Redcliffe Pier

Sunday, September 6, 2009

Kimberley and Top End (Part3) -Willie Creek Pearl Farm

In the early 20th century Broome was booming. People came from Malaysia, Indonesia, Japan, China and Europe to work in the pearling industry.However, trade slowed with WW1, the depression, and WW2. The large Japanese population was interned and their luggers destroyed.(The story is that the local police let the Japanese out during the day to continue diving for the businesses and then they were locked up again at night.)
After the war business was slow and then plastic buttons were invented, which rduced the world markets furher. However the industry was saved by the advent of cultured pearls. Today Broome produces 80% of the world's best quality pearls.
Before leaving Broome on day3 we were taken to the Willie Creek Pearl farm for an informative tour.

We were told how highly skilled technicians insert a nucleus under the gonad of the oyster.

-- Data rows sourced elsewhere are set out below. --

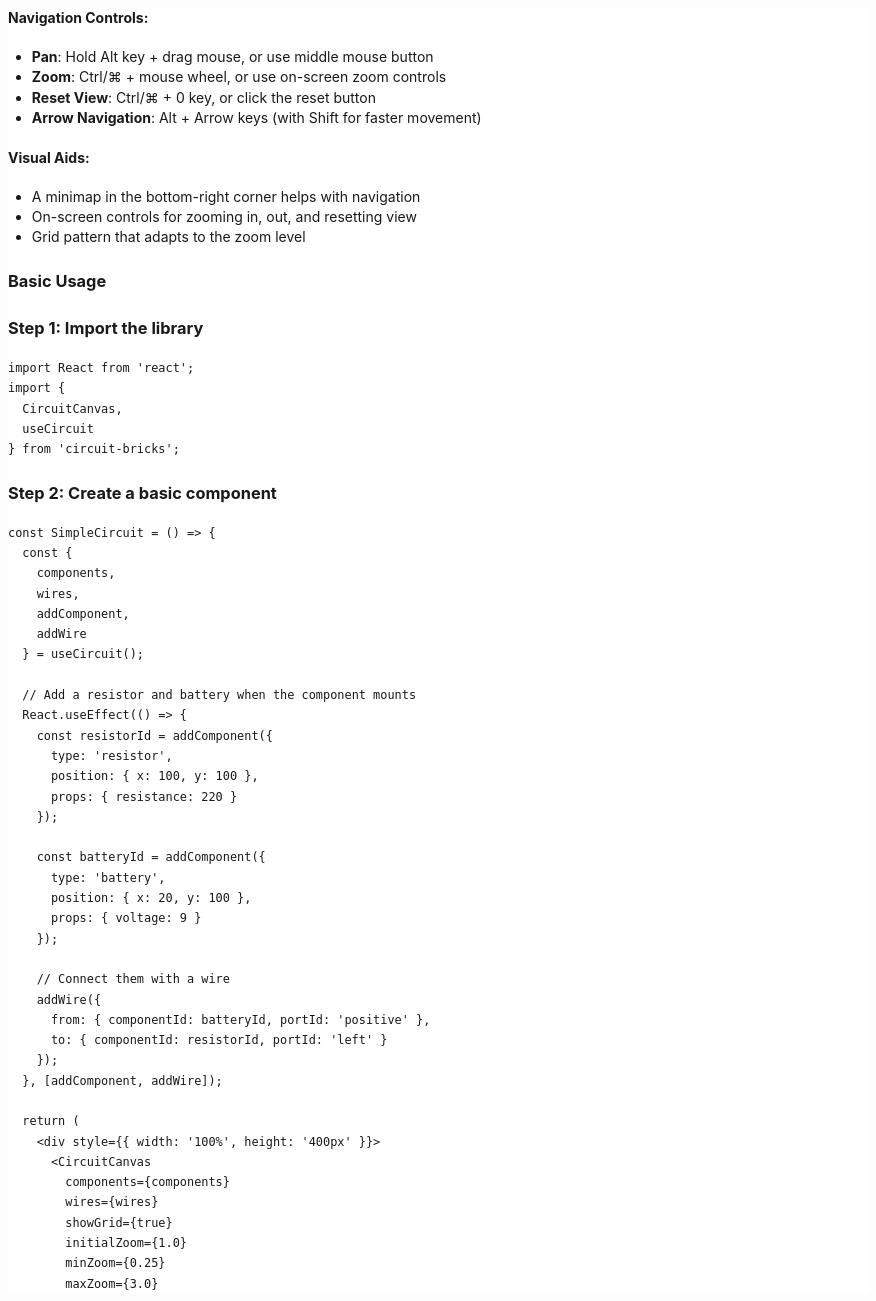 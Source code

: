 #### Navigation Controls:
- **Pan**: Hold Alt key + drag mouse, or use middle mouse button
- **Zoom**: Ctrl/⌘ + mouse wheel, or use on-screen zoom controls
- **Reset View**: Ctrl/⌘ + 0 key, or click the reset button
- **Arrow Navigation**: Alt + Arrow keys (with Shift for faster movement)

#### Visual Aids:
- A minimap in the bottom-right corner helps with navigation
- On-screen controls for zooming in, out, and resetting view
- Grid pattern that adapts to the zoom level

### Basic Usage

### Step 1: Import the library

```tsx
import React from 'react';
import { 
  CircuitCanvas, 
  useCircuit 
} from 'circuit-bricks';
```

### Step 2: Create a basic component

```tsx
const SimpleCircuit = () => {
  const { 
    components, 
    wires, 
    addComponent, 
    addWire 
  } = useCircuit();

  // Add a resistor and battery when the component mounts
  React.useEffect(() => {
    const resistorId = addComponent({
      type: 'resistor',
      position: { x: 100, y: 100 },
      props: { resistance: 220 }
    });

    const batteryId = addComponent({
      type: 'battery',
      position: { x: 20, y: 100 },
      props: { voltage: 9 }
    });

    // Connect them with a wire
    addWire({
      from: { componentId: batteryId, portId: 'positive' },
      to: { componentId: resistorId, portId: 'left' }
    });
  }, [addComponent, addWire]);

  return (
    <div style={{ width: '100%', height: '400px' }}>
      <CircuitCanvas
        components={components}
        wires={wires}
        showGrid={true}
        initialZoom={1.0}
        minZoom={0.25}
        maxZoom={3.0}
```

The technicians have to work through the tiny opening of the bivalve.

The gonad is the small orangey lump in the middle. The white meat can be eaten. It is exported too. The shell is returned to the water hanging in a special rack where it is turned and cleaned regularly for two years. Hopefully by then the oyster has coated the nucleus with layers of shiny nacre and produces this.......

We were taught how to judge the worth of pearls by observing the shape, the skin, the colour and the lustre. They can fetch thousands of dollars.

We were taken on a boat to where the shells are farmed. Each buoy has a rack attached to it.

They pull the rack up and check for disease and clean the algae off with a brush. Turn them around and then suspend them in the water again.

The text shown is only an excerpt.